Furthermore, it is essential to underscore that the methodology employed in this research serves as a robust foundation for extrapolating findings to diverse agricultural contexts globally. Notably, the study’s key findings underscore the imperative of customizing DSTs to local contexts, factoring in agro-climatic conditions, available resources, and socio-economic realities. This acknowledgment that generic solutions may not be as effective as context-specific ones underscores the adaptability of the research methodology. Therefore, the methodology is not only readily applicable to context-specific circumstances globally but also reinforces the recommendation to consider local factors for the findings to accurately represent the area and agricultural systems under study. In essence, the study’s approach not only recognizes potential similarities but actively advocates for a nuanced understanding of local variations, thereby fortifying its applicability and relevance on a broader scale.

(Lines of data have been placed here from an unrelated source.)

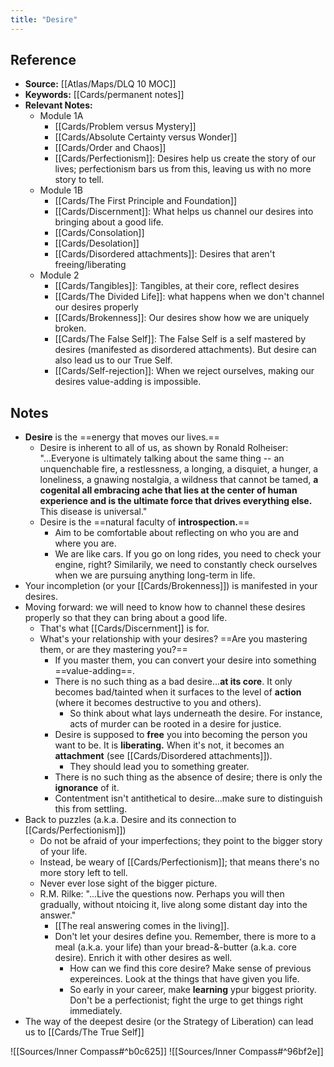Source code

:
 ```yaml
---
title: "Desire"
---
```

## Reference
- **Source:** [[Atlas/Maps/DLQ 10 MOC]]
- **Keywords:** [[Cards/permanent notes]]
- **Relevant Notes:**
	- Module 1A
		- [[Cards/Problem versus Mystery]]
		- [[Cards/Absolute Certainty versus Wonder]]
		- [[Cards/Order and Chaos]]
		- [[Cards/Perfectionism]]: Desires help us create the story of our lives; perfectionism bars us from this, leaving us with no more story to tell.
	- Module 1B
		- [[Cards/The First Principle and Foundation]]
		- [[Cards/Discernment]]: What helps us channel our desires into bringing about a good life.
		- [[Cards/Consolation]]
		- [[Cards/Desolation]]
		- [[Cards/Disordered attachments]]: Desires that aren't freeing/liberating
	- Module 2
		- [[Cards/Tangibles]]: Tangibles, at their core, reflect desires
		- [[Cards/The Divided Life]]: what happens when we don't channel our desires properly
		- [[Cards/Brokenness]]: Our desires show how we are uniquely broken.
		- [[Cards/The False Self]]: The False Self is a self mastered by desires (manifested as disordered attachments). But desire can also lead us to our True Self.
		- [[Cards/Self-rejection]]: When we reject ourselves, making our desires value-adding is impossible.

## Notes
- **Desire** is the ==energy that moves our lives.==
	- Desire is inherent to all of us, as shown by Ronald Rolheiser: "...Everyone is ultimately talking about the same thing -- an unquenchable fire, a restlessness, a longing, a disquiet, a hunger, a loneliness, a gnawing nostalgia, a wildness that cannot be tamed, **a cogenital all embracing ache that lies at the center of human experience and is the ultimate force that drives everything else.** This disease is universal."
	- Desire is the ==natural faculty of **introspection.**==
		- Aim to be comfortable about reflecting on who you are and where you are.
		- We are like cars. If you go on long rides, you need to check your engine, right? Similarily, we need to constantly check ourselves when we are pursuing anything long-term in life.
- Your incompletion (or your [[Cards/Brokenness]]) is manifested in your desires.
- Moving forward: we will need to know how to channel these desires properly so that they can bring about a good life. 
	- That's what [[Cards/Discernment]] is for.
	- What's your relationship with your desires? ==Are you mastering them, or are they mastering you?==
		- If you master them, you can convert your desire into something ==value-adding==.
		- There is no such thing as a bad desire...**at its core**. It only becomes  bad/tainted when it surfaces to the level of **action** (where it becomes destructive to you and others).
			- So think about what lays underneath the desire. For instance, acts of murder can be rooted in a desire for justice.
		- Desire is supposed to **free** you into becoming the person you want to be. It is **liberating.** When it's not, it becomes an **attachment** (see [[Cards/Disordered attachments]]). 
			- They should lead you to something greater.
		- There is no such thing as the absence of desire; there is only the **ignorance** of it.
		- Contentment isn't antithetical to desire...make sure to distinguish this from settling.
- Back to puzzles (a.k.a. Desire and its connection to [[Cards/Perfectionism]])
	- Do not be afraid of your imperfections; they point to the bigger story of your life.
	- Instead, be weary of [[Cards/Perfectionism]]; that means there's no more story left to tell.
	- Never ever lose sight of the bigger picture.
	- R.M. Rilke: "...Live the questions now. Perhaps you will then gradually, without ntoicing it, live along some distant day into the answer."
		- [[The real answering comes in the living]].
		- Don't let your desires define you. Remember, there is more to a meal (a.k.a. your life) than your bread-&-butter (a.k.a. core desire). Enrich it with other desires as well.
			- How can we find this core desire? Make sense of previous expereinces. Look at the things that have given you life. 
			- So early in your career, make **learning** ypur biggest priority. Don't be a perfectionist; fight the urge to get things right immediately.
- The way of the deepest desire (or the Strategy of Liberation) can lead us to [[Cards/The True Self]]

![[Sources/Inner Compass#^b0c625]]
![[Sources/Inner Compass#^96bf2e]]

Overall, the paper provides practical implications for the design and development of DSTs in agriculture that can enhance the decision-making of farmers and advisers, safeguard the natural resource base, enhance resilience and food security, and promote sustainable production systems. By incorporating these strategies, the effective design of DSTs can bridge the gap between them and farmers’ needs, leading to greater adoption and the realisation of the potential benefits of sustainable farming practices.